I’ve not written anything for a while; I don’t tend to write much if I’m a bit stressed or busy. Writing’s relaxing for me, but my head’s got to be in it.
It’s strange times right now, which you don’t need me to explain, and I’ve not felt I’ve had anything to contribute. There’s SO much out there currently, I’ve not really wanted to add to the pile.
But I was asked to keep writing, so here I am.
These are unprecedented times. No one’s dealt with anything quite like this in our lifetime. I read this the other day, written by an aid worker who’s been involved in many emergency responses:
Everyone reacts differently to emergencies. Some people information-seek like mad, some get angry, some pick fights (in real life or on social media), some panic, some make a LOT of jokes, some deny the problem, some become terribly terribly active and efficient and want to help, some withdraw and fall off the radar. These are, fundamentally, all coping mechanisms for the same thing, which is at its root a deep sense of fear and loss of control. They’re all valid. Bottom line: we’ll need to be kind to each other, and that includes if someone is being aggressive or argumentative or overbearing. Experience suggest that we’ll all have a bit of a meltdown, and probably a cry, at some point. It’s just the way it goes.

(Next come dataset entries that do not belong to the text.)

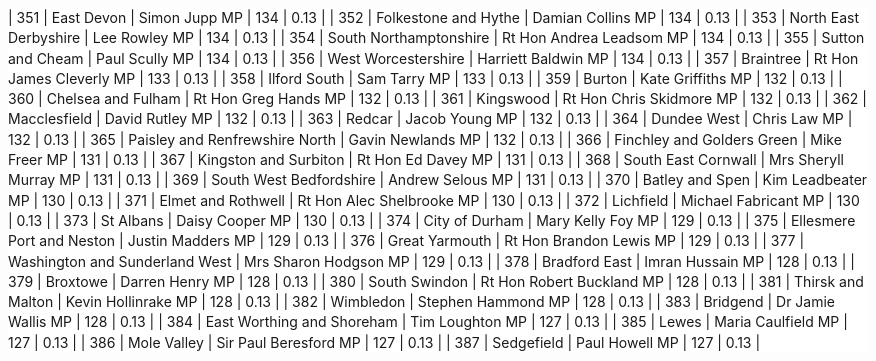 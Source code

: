 | 351 | East Devon | Simon Jupp MP | 134 | 0.13 |
| 352 | Folkestone and Hythe | Damian Collins MP | 134 | 0.13 |
| 353 | North East Derbyshire | Lee Rowley MP | 134 | 0.13 |
| 354 | South Northamptonshire | Rt Hon Andrea Leadsom MP | 134 | 0.13 |
| 355 | Sutton and Cheam | Paul Scully MP | 134 | 0.13 |
| 356 | West Worcestershire | Harriett Baldwin MP | 134 | 0.13 |
| 357 | Braintree | Rt Hon James Cleverly MP | 133 | 0.13 |
| 358 | Ilford South | Sam Tarry MP | 133 | 0.13 |
| 359 | Burton | Kate Griffiths MP | 132 | 0.13 |
| 360 | Chelsea and Fulham | Rt Hon Greg Hands MP | 132 | 0.13 |
| 361 | Kingswood | Rt Hon Chris Skidmore MP | 132 | 0.13 |
| 362 | Macclesfield | David Rutley MP | 132 | 0.13 |
| 363 | Redcar | Jacob Young MP | 132 | 0.13 |
| 364 | Dundee West | Chris Law MP | 132 | 0.13 |
| 365 | Paisley and Renfrewshire North | Gavin Newlands MP | 132 | 0.13 |
| 366 | Finchley and Golders Green | Mike Freer MP | 131 | 0.13 |
| 367 | Kingston and Surbiton | Rt Hon Ed Davey MP | 131 | 0.13 |
| 368 | South East Cornwall | Mrs Sheryll Murray MP | 131 | 0.13 |
| 369 | South West Bedfordshire | Andrew Selous MP | 131 | 0.13 |
| 370 | Batley and Spen | Kim Leadbeater MP | 130 | 0.13 |
| 371 | Elmet and Rothwell | Rt Hon Alec Shelbrooke MP | 130 | 0.13 |
| 372 | Lichfield | Michael Fabricant MP | 130 | 0.13 |
| 373 | St Albans | Daisy Cooper MP | 130 | 0.13 |
| 374 | City of Durham | Mary Kelly Foy MP | 129 | 0.13 |
| 375 | Ellesmere Port and Neston | Justin Madders MP | 129 | 0.13 |
| 376 | Great Yarmouth | Rt Hon Brandon Lewis MP | 129 | 0.13 |
| 377 | Washington and Sunderland West | Mrs Sharon Hodgson MP | 129 | 0.13 |
| 378 | Bradford East | Imran Hussain MP | 128 | 0.13 |
| 379 | Broxtowe | Darren Henry MP | 128 | 0.13 |
| 380 | South Swindon | Rt Hon Robert Buckland MP | 128 | 0.13 |
| 381 | Thirsk and Malton | Kevin Hollinrake MP | 128 | 0.13 |
| 382 | Wimbledon | Stephen Hammond MP | 128 | 0.13 |
| 383 | Bridgend | Dr Jamie Wallis MP | 128 | 0.13 |
| 384 | East Worthing and Shoreham | Tim Loughton MP | 127 | 0.13 |
| 385 | Lewes | Maria Caulfield MP | 127 | 0.13 |
| 386 | Mole Valley | Sir Paul Beresford MP | 127 | 0.13 |
| 387 | Sedgefield | Paul Howell MP | 127 | 0.13 |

I’m one of those that withdraws and falls off the radar for a bit. I don’t like being bombarded with stuff and constant discussion. I’m a pragmatic person, I don’t tend to worry or get anxious, and so relentless worst-case-scenario type chatter exhausts me.
I’m tired right now.
Tired of hearing about how people want to cheat the lockdown or find a loophole, tired of constant posts about free stuff, or being told how to exercise at home, or how to make the most of the downtime. I don’t want teaching resources, or be told how to be super productive, or how to change how I do things.

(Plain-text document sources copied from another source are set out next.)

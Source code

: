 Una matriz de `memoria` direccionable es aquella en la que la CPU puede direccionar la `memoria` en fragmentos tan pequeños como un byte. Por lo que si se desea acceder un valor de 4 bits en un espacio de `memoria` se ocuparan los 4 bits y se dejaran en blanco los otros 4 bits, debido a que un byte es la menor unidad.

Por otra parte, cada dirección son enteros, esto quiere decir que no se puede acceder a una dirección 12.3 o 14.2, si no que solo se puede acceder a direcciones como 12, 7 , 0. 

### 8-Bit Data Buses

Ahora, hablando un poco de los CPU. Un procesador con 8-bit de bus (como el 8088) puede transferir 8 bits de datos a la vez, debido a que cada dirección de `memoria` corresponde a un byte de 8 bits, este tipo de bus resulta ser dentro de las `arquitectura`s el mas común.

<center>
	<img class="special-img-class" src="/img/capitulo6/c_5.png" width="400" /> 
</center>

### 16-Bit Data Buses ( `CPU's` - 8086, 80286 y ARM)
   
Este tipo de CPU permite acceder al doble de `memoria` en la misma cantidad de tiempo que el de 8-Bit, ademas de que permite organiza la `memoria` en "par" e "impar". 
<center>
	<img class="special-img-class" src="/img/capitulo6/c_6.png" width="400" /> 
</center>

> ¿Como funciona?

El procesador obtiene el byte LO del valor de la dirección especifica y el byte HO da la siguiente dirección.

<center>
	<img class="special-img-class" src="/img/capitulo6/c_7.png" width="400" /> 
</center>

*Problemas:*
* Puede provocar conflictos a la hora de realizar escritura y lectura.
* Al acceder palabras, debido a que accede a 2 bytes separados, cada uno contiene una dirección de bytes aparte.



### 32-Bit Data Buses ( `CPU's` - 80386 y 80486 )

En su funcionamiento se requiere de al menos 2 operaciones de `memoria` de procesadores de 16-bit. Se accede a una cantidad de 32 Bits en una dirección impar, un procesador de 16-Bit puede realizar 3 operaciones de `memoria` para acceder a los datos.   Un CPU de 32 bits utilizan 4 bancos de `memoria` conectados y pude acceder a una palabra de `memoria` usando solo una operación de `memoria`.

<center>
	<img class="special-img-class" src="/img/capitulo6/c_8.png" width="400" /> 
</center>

I’m tired of people moaning and bickering and attacking other people. I’m tired of people feeling like they have to bring someone down to raise someone else up. Everyone is scared, frightened and in shock and we’re not being kind.
I just want to be still, to collect my thoughts and have some time to come to terms with it all. There’s plenty of time to get stuff done, I’m in no rush. I’m not relishing [at least] 4 weeks in my flat, alone, without any actual face to face company; I’m a social creature who spends a lot of time out and about and with others. An extrovert that gets their energy from other people. I’ve voiced these thoughts over the last few days, and got responses like:
“It’s OK, you’re used to being alone.”
“You can just video call people, it’s fun!”
“At least you don’t have family who will annoy you by being there!”
Please don’t minimise or dismiss my feelings. This is affecting EVERYONE.
- Yes I’m used to being alone, but not all the time.
- Yes I can video call people, but as an expat I do this all the time. The novelty and fun factor has worn off. It’s actually exhausting.
- No I don’t have family here, and it’s another reminder that they are so far away and so long since I’ve seen them.
I know people mean it well, as a way to try and make me feel better – but it doesn’t. Instead let’s just acknowledge that things are hard for everyone, whatever their circumstances.
Oh, and maybe [virtually] stop by to say hi every now and then.